*Data for review*.

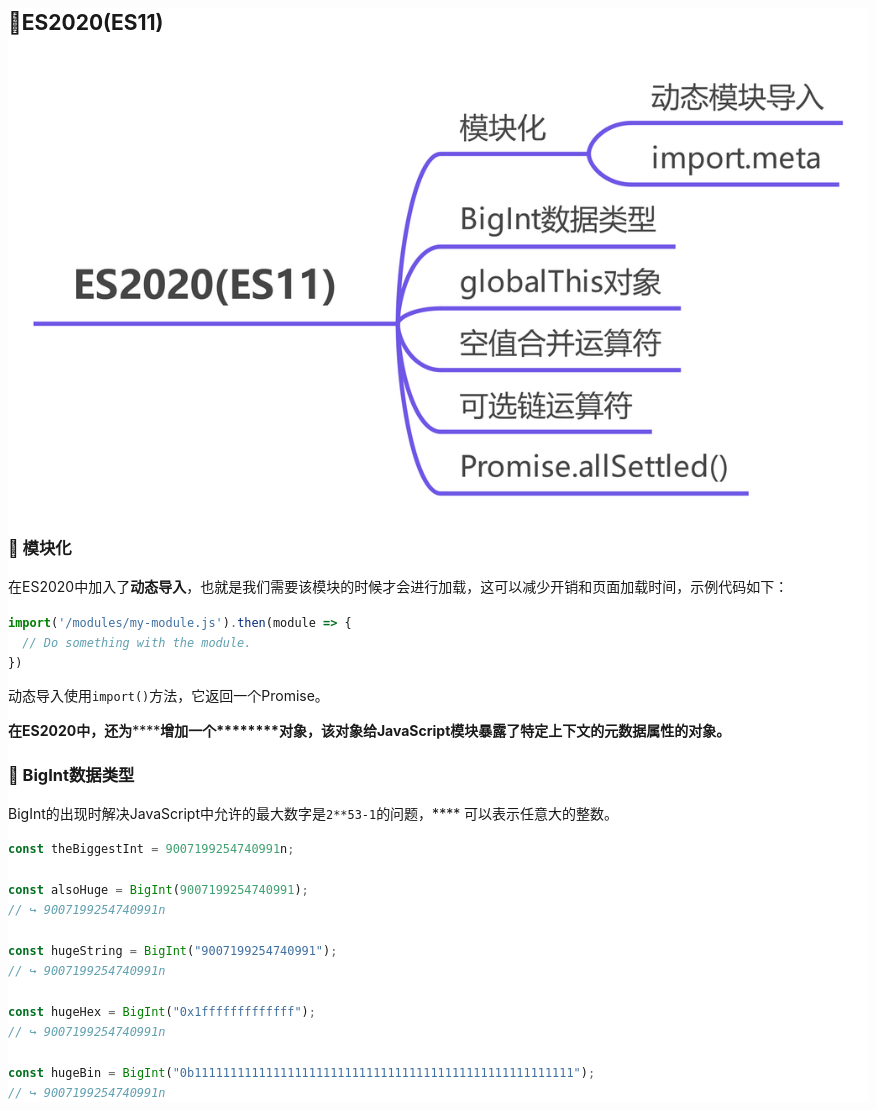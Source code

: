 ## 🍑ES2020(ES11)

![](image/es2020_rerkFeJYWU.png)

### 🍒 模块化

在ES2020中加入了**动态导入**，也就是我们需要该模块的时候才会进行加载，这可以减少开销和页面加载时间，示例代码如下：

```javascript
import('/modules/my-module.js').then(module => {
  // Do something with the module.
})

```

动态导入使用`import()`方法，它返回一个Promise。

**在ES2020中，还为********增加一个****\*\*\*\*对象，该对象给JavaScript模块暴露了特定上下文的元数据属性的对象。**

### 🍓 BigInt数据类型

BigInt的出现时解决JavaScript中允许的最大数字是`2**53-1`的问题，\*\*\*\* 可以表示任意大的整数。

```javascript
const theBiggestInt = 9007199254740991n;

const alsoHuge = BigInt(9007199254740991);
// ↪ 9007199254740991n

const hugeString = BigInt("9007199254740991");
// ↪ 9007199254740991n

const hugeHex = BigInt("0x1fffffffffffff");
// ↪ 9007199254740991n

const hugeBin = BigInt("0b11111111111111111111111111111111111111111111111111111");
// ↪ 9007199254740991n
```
* * *
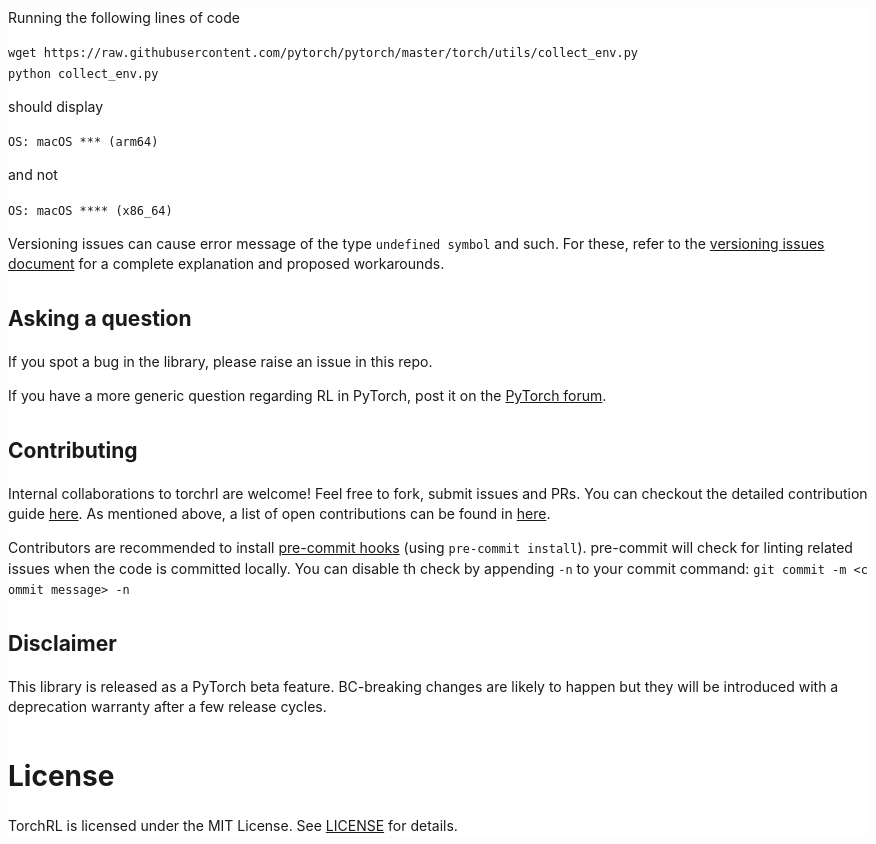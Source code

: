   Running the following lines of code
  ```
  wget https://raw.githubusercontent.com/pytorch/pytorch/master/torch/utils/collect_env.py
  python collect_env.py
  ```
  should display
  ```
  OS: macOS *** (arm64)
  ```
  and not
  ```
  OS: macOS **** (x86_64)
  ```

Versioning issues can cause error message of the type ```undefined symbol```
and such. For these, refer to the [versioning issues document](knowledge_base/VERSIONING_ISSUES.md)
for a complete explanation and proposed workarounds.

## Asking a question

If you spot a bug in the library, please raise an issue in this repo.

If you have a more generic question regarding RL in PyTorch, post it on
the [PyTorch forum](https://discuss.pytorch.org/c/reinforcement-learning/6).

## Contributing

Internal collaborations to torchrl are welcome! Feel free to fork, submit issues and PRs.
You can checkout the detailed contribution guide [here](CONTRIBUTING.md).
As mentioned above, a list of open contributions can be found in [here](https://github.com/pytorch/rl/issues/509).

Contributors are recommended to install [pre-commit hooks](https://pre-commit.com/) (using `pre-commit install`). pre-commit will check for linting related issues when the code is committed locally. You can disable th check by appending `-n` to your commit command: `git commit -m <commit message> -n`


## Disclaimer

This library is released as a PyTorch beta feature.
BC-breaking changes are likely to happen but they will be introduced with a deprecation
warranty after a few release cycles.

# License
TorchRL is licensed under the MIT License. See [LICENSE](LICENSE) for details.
* * *
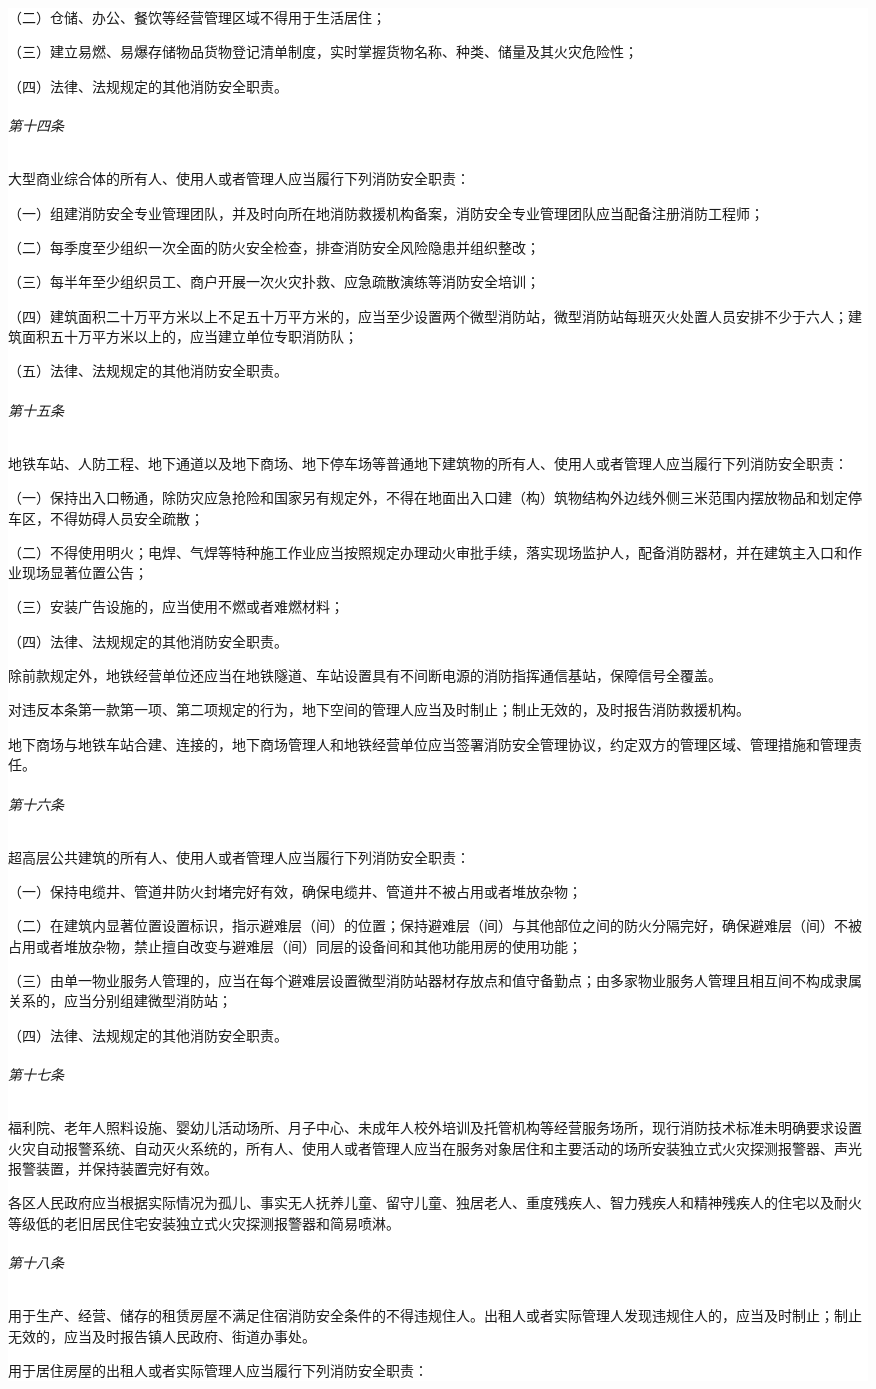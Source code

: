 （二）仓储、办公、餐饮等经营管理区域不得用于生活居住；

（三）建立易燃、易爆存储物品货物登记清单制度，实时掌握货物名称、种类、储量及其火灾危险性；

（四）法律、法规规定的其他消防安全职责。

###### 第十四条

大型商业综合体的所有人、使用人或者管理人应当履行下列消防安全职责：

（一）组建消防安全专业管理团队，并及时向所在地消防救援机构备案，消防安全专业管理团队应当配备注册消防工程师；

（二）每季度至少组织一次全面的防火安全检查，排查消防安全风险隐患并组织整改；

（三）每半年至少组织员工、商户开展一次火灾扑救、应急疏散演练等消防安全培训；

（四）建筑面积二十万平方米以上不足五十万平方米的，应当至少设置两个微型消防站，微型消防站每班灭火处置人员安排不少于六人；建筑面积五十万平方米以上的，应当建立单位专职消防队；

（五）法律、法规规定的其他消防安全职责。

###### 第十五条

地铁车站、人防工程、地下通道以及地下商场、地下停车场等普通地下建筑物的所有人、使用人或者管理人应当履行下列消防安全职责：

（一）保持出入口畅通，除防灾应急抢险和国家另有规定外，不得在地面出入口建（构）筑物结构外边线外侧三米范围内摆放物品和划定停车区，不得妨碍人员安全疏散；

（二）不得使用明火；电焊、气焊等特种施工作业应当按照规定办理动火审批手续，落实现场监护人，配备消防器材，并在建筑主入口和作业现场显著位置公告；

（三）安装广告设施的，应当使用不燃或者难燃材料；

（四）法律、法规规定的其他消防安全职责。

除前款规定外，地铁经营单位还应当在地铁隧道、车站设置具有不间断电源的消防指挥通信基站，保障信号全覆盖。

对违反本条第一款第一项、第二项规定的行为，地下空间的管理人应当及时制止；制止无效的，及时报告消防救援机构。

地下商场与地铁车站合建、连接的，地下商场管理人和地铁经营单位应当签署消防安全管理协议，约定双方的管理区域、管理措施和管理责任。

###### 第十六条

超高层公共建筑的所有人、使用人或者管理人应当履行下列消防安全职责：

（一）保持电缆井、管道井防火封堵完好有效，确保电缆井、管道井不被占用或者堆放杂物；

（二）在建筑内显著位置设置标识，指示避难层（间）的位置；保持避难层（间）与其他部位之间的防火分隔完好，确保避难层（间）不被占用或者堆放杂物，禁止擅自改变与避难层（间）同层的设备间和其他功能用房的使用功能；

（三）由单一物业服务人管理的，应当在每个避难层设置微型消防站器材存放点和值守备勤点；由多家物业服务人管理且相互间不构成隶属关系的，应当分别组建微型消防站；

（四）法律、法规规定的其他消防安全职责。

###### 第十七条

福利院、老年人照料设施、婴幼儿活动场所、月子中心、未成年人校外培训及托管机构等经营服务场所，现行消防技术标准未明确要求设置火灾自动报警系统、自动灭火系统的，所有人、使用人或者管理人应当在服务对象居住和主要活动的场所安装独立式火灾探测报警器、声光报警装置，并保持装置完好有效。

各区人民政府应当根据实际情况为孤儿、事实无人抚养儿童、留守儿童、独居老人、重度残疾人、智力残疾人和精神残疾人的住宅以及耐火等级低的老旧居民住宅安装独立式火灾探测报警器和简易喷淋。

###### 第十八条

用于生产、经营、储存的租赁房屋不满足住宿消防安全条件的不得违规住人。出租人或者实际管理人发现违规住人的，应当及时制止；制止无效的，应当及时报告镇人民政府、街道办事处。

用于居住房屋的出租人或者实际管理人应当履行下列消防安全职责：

*Task statement*. Within the entries above, how many lines contain the word "使用人或者管理人应当履行下列消防安全职责"? State the number only.

*Result of this task*. 3